As the track and field events of Rio 2016 begin today, Nigerians are banking on world class sprinter and long jumper, Blessing Okagbare. The 27-year-old Nike ambassador seems, without a doubt, to be the country’s best bet for medals at the ongoing Olympic Games.
Okagbare has a lot to prove, not just for her country, Nigeria, but also for herself in maintaining the title of Africa’s fastest woman, and also solidifying her place as a world class athlete, especially considering that last year was not one of her best. But to accomplish this, Okagbare must contend with and beat some of the world’s best athletes and title holders like Jamaican duo Elaine Thompson and Shelly-Ann Fraser-Pyrce, the defending champion of the 100m event.
She also has to compete with America’s English Gardener, Tori Bowie and Tianna Bartoletta, the world’s current long jump champion. There is also Muriel Ahoure of Ivory Coast with a new African record of 10.78 seconds, and of course the 24-year-old Dutch, Dafne Schippers, who has been training with male sprinters to improve her take off speed.

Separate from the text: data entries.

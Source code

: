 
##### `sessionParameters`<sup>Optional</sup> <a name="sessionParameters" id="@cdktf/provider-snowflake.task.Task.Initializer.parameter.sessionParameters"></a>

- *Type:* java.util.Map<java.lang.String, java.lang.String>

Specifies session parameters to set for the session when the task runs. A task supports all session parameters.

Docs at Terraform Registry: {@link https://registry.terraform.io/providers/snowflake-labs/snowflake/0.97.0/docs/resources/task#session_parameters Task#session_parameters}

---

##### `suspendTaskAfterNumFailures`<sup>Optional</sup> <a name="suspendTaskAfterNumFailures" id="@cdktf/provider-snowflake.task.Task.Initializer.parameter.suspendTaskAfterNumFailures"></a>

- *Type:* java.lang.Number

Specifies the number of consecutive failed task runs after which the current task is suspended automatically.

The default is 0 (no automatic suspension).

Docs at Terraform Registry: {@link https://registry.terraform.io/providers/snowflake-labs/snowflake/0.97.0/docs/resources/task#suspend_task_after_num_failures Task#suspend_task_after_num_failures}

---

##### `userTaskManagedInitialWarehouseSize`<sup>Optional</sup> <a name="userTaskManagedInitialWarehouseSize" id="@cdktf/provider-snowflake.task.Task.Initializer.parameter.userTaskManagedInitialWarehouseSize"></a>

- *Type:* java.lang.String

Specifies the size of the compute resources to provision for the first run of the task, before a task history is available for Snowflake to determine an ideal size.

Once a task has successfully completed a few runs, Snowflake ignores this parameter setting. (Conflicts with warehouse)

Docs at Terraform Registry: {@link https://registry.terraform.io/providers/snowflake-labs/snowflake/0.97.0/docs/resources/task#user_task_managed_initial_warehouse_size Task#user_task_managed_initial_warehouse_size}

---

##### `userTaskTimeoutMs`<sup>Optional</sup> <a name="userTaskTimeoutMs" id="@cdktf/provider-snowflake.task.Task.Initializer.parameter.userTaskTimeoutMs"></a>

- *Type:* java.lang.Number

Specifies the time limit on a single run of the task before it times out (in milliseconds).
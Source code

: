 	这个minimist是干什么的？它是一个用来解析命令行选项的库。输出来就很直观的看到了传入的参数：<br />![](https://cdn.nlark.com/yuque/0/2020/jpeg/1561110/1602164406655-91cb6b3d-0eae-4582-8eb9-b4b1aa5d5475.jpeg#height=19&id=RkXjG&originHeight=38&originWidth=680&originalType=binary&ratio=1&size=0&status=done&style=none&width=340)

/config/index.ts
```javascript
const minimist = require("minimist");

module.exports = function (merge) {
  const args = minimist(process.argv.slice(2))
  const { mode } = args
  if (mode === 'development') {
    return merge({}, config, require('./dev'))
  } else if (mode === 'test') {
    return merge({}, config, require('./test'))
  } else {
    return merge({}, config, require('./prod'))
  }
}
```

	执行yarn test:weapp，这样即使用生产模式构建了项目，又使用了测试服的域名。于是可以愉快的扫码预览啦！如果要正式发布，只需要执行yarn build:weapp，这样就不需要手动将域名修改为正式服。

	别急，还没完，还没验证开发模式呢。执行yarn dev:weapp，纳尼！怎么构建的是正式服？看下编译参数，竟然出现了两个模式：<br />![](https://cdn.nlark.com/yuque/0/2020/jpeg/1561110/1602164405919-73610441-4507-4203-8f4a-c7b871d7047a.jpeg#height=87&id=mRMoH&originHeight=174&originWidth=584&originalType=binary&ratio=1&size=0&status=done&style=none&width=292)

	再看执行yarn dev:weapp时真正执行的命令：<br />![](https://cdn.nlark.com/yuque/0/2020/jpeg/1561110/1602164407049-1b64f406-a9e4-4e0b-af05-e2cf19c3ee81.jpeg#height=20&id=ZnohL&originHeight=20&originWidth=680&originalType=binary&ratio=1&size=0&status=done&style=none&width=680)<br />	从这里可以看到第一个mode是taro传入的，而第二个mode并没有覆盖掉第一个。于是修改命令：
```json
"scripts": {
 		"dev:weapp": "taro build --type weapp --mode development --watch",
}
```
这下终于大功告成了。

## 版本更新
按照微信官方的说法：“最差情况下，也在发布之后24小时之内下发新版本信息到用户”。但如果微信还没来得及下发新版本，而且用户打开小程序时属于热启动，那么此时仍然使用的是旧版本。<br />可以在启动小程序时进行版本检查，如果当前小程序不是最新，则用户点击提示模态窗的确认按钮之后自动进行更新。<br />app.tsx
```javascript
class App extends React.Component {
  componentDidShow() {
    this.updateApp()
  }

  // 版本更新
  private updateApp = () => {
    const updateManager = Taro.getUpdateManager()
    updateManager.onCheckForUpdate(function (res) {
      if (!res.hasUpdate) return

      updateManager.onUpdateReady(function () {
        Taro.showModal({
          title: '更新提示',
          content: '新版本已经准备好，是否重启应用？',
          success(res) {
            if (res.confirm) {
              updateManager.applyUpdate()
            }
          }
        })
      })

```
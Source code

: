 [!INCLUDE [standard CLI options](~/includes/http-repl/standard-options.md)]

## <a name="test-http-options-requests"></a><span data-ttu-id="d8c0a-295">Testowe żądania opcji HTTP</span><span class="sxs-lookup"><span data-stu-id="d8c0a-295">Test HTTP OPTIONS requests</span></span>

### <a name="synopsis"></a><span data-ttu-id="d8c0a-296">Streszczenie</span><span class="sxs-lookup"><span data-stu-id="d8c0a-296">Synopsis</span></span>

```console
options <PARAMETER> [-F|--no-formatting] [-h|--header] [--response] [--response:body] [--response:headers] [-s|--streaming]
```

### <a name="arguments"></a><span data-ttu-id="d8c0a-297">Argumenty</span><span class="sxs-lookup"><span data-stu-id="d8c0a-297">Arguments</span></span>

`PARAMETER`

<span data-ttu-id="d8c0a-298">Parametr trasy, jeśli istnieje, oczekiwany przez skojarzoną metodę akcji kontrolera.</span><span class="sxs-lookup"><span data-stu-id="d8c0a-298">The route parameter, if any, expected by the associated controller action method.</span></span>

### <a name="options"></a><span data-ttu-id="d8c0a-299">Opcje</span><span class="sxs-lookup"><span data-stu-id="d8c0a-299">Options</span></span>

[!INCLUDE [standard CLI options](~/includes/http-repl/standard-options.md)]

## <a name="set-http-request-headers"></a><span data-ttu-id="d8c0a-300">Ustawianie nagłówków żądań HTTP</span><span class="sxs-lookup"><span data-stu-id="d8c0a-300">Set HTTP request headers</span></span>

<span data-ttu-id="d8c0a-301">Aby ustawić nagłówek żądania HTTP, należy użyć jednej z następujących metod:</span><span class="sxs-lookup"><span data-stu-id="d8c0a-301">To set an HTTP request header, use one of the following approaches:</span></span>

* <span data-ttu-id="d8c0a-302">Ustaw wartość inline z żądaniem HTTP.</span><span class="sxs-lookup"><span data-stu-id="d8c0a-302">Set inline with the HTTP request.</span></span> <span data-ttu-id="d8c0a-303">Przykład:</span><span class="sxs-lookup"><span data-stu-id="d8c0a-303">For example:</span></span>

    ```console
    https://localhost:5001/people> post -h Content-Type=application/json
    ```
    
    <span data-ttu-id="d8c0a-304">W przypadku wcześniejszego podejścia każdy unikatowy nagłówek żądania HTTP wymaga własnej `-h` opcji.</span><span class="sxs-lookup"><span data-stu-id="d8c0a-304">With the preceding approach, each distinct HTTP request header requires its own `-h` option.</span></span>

The Dutch woman also seems to be under a lot of pressure as she happens to be the world’s favourite to win the 100 and 200 meters, with millions of dollars in sponsorship deals at stake.
It appears that each of these women have quite a lot at stake for them, from simply flying their countries flag high in Rio, to the self-fulfilment of earning the title of an Olympic medallist, to cashing in on financial incentives in terms of endorsements and sponsorship deals. There is absolutely no weak link in this competition, if any, it might be Okagbare, given her less than inspiring performance in 2015.
In long jump, Okagbare is up against the American on a winning streak. According to ThisDay, Britney Reese has won every available global title from 2009 to 2013. Predictions are that Reese stands a better chance of retaining her title than Okagbare has to steal it. But there’s the silver and the bronze medal, which Okagbare has won before, so we’ll see. Other contenders in this event are Ivana Spanovic of Serbia, current Australian long jump champion, Brooke Stratton, and Germany’s Sosthene Moguenara.
Regardless of these strong contenders, Okagbare remains one of Nigeria’s greatest athletes, and her ability is not in doubt. Up until last year, when a series of injuries caused her to loose momentum, her career has been on a steady rise. After winning a bronze medal at the 2008 Summer Olympics in Beijing, she followed up with a streak of wins at the African Championships in 2010. By 2013, Okagbare had made her mark as one of the world’s best sprinters having beaten Pryce’s record at the world championships.
Following her 2013 showing at the world championships was a defining performance at the 2014 Commonwealth Games, where she became the fourth woman, in over 85 years of the event, to win both the 100 and 200 metres and to break an existing 12-year-old record for the 100 metres event. Although Nigerians were not very supportive of their star athlete when she lost last year in Beijing, they are looking to her to end the Olympic medal drought that currently plagues the country. Given the poor preparation and drama surrounding Nigeria’s journey to the Olympics, not much is expected from the team. It is unlikely that we will measure up to countries like the US, China, or Japan in this event, but leaving with a medal or two will not be bad.